9. Le fait d’envisager de telles possibilités postérieurement au prononcé d’un arrêt ne signifie pas que la Cour a renoncé au rôle qui est le sien en tant que juridiction internationale. Cela signifie qu’elle a fait tout ce qu’elle pouvait en tant qu’instance judiciaire, mais qu’elle est consciente de ce que les relations entre Etats ne peuvent être restreintes à leurs purs aspects juridiques et que certains différends peuvent relever plus utilement d’autres moyens de règlement à la disposition des parties (voir par exemple Haya de la Torre (Columbia/Pérou), arrêt du 13 juin 1951, C.I.J. Recueil 1951, p. 83). C’est ce que reconnaît expressément le paragraphe 2 de l’article 38 du Statut de la Cour, qui autorise celle-ci, si les parties sont d’accord, à statuer ex aequo et bono.

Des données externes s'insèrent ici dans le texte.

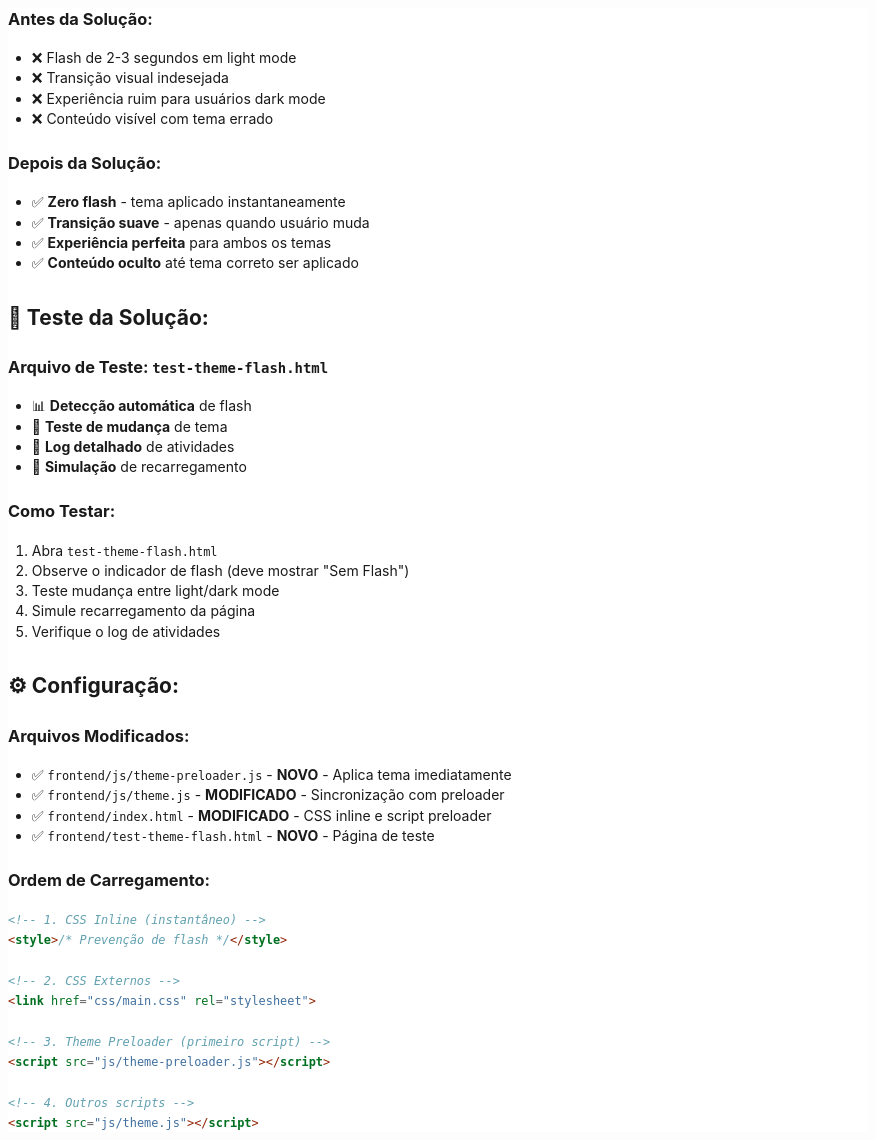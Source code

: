 ### **Antes da Solução:**
- ❌ Flash de 2-3 segundos em light mode
- ❌ Transição visual indesejada
- ❌ Experiência ruim para usuários dark mode
- ❌ Conteúdo visível com tema errado

### **Depois da Solução:**
- ✅ **Zero flash** - tema aplicado instantaneamente
- ✅ **Transição suave** - apenas quando usuário muda
- ✅ **Experiência perfeita** para ambos os temas
- ✅ **Conteúdo oculto** até tema correto ser aplicado

## 🧪 **Teste da Solução:**

### **Arquivo de Teste:** `test-theme-flash.html`
- 📊 **Detecção automática** de flash
- 🔄 **Teste de mudança** de tema
- 📝 **Log detalhado** de atividades
- 🎯 **Simulação** de recarregamento

### **Como Testar:**
1. Abra `test-theme-flash.html`
2. Observe o indicador de flash (deve mostrar "Sem Flash")
3. Teste mudança entre light/dark mode
4. Simule recarregamento da página
5. Verifique o log de atividades

## ⚙️ **Configuração:**

### **Arquivos Modificados:**
- ✅ `frontend/js/theme-preloader.js` - **NOVO** - Aplica tema imediatamente
- ✅ `frontend/js/theme.js` - **MODIFICADO** - Sincronização com preloader
- ✅ `frontend/index.html` - **MODIFICADO** - CSS inline e script preloader
- ✅ `frontend/test-theme-flash.html` - **NOVO** - Página de teste

### **Ordem de Carregamento:**
```html
<!-- 1. CSS Inline (instantâneo) -->
<style>/* Prevenção de flash */</style>

<!-- 2. CSS Externos -->
<link href="css/main.css" rel="stylesheet">

<!-- 3. Theme Preloader (primeiro script) -->
<script src="js/theme-preloader.js"></script>

<!-- 4. Outros scripts -->
<script src="js/theme.js"></script>
```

10. Comme le faisait observer Hersch Lauterpacht,
«une décision judiciaire met en place un point de départ commode et bienvenu pour une dynamique de compromis. Elle assainit l’atmosphère. Pour pouvoir changer le droit, il faut d’abord savoir ce que dit le droit en vigueur ; pour qu’une relation future puisse être établie sur la base de l’équité, il faut que la position juridique actuelle, qui n’est entièrement dépourvue de tout élément d’équité et de justice que dans des cas exceptionnels, fournisse l’une des bases du règlement futur… Il est contraire à la dignité du droit qu’il soit transgressé, mais il n’est pas contraire à sa dignité qu’une fois dûment établi, il soit modifié par accord des parties.» (H. Lauterpacht, The Function of Law in the International Community, Oxford, 1933, p. 330-331.)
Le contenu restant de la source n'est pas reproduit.